**TASK TO CARRY OUT**
Filter the entries for lines with the word "high".
▽
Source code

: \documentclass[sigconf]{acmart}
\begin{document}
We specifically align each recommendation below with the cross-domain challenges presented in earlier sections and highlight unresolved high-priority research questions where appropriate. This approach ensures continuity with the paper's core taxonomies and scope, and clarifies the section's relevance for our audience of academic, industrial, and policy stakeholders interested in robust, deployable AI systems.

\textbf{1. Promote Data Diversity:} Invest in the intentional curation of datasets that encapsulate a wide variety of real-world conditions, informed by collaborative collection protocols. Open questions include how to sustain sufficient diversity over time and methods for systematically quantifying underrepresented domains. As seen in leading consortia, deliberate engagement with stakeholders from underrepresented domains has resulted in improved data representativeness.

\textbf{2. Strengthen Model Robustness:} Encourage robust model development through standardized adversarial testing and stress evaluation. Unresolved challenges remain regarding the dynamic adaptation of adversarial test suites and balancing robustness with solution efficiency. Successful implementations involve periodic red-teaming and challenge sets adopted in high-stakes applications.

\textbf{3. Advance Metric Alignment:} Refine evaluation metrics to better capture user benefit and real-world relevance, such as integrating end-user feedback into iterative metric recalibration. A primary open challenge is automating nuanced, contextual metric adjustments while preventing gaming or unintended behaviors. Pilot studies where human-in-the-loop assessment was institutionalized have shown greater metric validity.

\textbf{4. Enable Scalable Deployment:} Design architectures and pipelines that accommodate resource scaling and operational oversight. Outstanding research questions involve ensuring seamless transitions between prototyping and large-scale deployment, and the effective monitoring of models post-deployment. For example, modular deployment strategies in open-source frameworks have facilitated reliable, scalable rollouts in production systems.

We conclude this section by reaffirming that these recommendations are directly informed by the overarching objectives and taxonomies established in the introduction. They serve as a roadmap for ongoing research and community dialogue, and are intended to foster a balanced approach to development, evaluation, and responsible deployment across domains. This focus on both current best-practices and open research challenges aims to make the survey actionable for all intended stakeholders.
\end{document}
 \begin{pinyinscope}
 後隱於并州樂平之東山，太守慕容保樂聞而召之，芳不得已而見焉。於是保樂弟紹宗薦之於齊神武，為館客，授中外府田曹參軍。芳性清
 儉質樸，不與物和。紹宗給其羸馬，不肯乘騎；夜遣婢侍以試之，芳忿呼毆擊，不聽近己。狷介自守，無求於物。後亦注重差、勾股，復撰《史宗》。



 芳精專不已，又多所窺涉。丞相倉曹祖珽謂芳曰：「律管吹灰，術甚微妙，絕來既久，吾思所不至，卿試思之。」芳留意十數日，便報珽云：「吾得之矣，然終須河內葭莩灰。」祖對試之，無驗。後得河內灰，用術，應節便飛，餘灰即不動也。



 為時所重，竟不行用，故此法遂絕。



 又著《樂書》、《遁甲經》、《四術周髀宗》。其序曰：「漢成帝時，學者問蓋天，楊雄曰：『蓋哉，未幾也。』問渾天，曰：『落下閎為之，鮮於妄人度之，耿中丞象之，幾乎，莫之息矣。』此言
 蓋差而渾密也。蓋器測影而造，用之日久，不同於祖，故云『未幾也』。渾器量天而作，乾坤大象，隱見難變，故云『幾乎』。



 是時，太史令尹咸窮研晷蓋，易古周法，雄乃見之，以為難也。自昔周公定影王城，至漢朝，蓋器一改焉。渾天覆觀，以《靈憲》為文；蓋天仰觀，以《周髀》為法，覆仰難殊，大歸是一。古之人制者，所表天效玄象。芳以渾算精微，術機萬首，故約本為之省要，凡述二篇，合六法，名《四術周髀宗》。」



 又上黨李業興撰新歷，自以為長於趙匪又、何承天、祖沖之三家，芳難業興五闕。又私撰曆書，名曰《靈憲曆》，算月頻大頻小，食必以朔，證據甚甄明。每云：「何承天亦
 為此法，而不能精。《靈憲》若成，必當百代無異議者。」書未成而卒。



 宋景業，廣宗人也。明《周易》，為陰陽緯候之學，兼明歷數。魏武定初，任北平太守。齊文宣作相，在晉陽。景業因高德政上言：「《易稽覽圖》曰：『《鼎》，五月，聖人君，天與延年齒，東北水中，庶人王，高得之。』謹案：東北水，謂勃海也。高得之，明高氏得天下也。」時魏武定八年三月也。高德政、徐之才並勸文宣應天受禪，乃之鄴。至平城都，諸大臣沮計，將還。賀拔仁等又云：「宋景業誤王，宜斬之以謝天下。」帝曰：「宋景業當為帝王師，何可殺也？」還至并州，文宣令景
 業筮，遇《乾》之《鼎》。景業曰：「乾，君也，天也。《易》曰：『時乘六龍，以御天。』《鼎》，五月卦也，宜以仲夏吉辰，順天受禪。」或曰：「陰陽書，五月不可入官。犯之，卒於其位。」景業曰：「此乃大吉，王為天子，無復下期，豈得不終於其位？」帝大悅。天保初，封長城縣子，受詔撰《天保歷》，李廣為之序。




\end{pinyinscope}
△
**RESULT FOR THIS EXERCISE**
We specifically align each recommendation below with the cross-domain challenges presented in earlier sections and highlight unresolved high-priority research questions where appropriate. This approach ensures continuity with the paper's core taxonomies and scope, and clarifies the section's relevance for our audience of academic, industrial, and policy stakeholders interested in robust, deployable AI systems.
\textbf{2. Strengthen Model Robustness:} Encourage robust model development through standardized adversarial testing and stress evaluation. Unresolved challenges remain regarding the dynamic adaptation of adversarial test suites and balancing robustness with solution efficiency. Successful implementations involve periodic red-teaming and challenge sets adopted in high-stakes applications.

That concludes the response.